DATA SHOWN
-------------------------

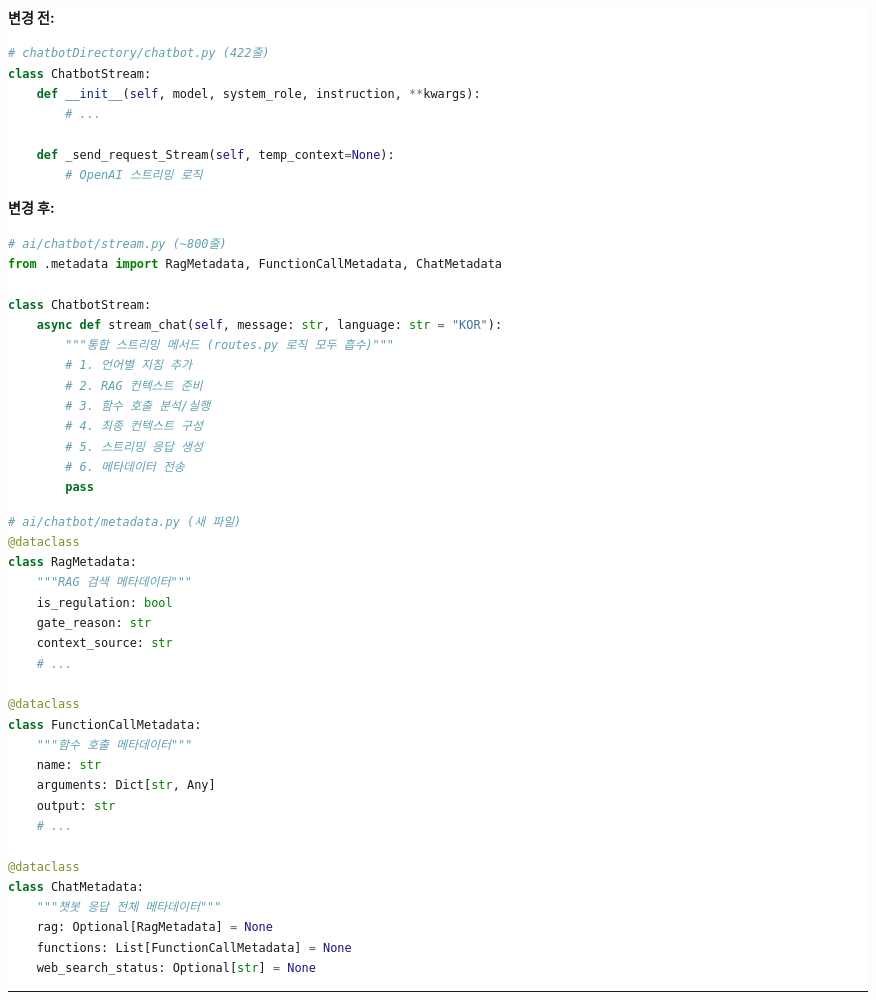 **변경 전:**
```python
# chatbotDirectory/chatbot.py (422줄)
class ChatbotStream:
    def __init__(self, model, system_role, instruction, **kwargs):
        # ...
    
    def _send_request_Stream(self, temp_context=None):
        # OpenAI 스트리밍 로직
```

**변경 후:**
```python
# ai/chatbot/stream.py (~800줄)
from .metadata import RagMetadata, FunctionCallMetadata, ChatMetadata

class ChatbotStream:
    async def stream_chat(self, message: str, language: str = "KOR"):
        """통합 스트리밍 메서드 (routes.py 로직 모두 흡수)"""
        # 1. 언어별 지침 추가
        # 2. RAG 컨텍스트 준비
        # 3. 함수 호출 분석/실행
        # 4. 최종 컨텍스트 구성
        # 5. 스트리밍 응답 생성
        # 6. 메타데이터 전송
        pass
```

```python
# ai/chatbot/metadata.py (새 파일)
@dataclass
class RagMetadata:
    """RAG 검색 메타데이터"""
    is_regulation: bool
    gate_reason: str
    context_source: str
    # ...

@dataclass
class FunctionCallMetadata:
    """함수 호출 메타데이터"""
    name: str
    arguments: Dict[str, Any]
    output: str
    # ...

@dataclass
class ChatMetadata:
    """챗봇 응답 전체 메타데이터"""
    rag: Optional[RagMetadata] = None
    functions: List[FunctionCallMetadata] = None
    web_search_status: Optional[str] = None
```

---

-------------------------

PROBLEM TO SOLVE
Pictures stay out; reproduce every line of the records exactly.

YOUR RESPONSE
 **변경 전:**
```python
# chatbotDirectory/chatbot.py (422줄)
class ChatbotStream:
    def __init__(self, model, system_role, instruction, **kwargs):
        # ...
    
    def _send_request_Stream(self, temp_context=None):
        # OpenAI 스트리밍 로직
```

**변경 후:**
```python
# ai/chatbot/stream.py (~800줄)
from .metadata import RagMetadata, FunctionCallMetadata, ChatMetadata

class ChatbotStream:
    async def stream_chat(self, message: str, language: str = "KOR"):
        """통합 스트리밍 메서드 (routes.py 로직 모두 흡수)"""
        # 1. 언어별 지침 추가
        # 2. RAG 컨텍스트 준비
        # 3. 함수 호출 분석/실행
        # 4. 최종 컨텍스트 구성
        # 5. 스트리밍 응답 생성
        # 6. 메타데이터 전송
        pass
```

```python
# ai/chatbot/metadata.py (새 파일)
@dataclass
class RagMetadata:
    """RAG 검색 메타데이터"""
    is_regulation: bool
    gate_reason: str
    context_source: str
    # ...

@dataclass
class FunctionCallMetadata:
    """함수 호출 메타데이터"""
    name: str
    arguments: Dict[str, Any]
    output: str
    # ...

@dataclass
class ChatMetadata:
    """챗봇 응답 전체 메타데이터"""
    rag: Optional[RagMetadata] = None
    functions: List[FunctionCallMetadata] = None
    web_search_status: Optional[str] = None
```

---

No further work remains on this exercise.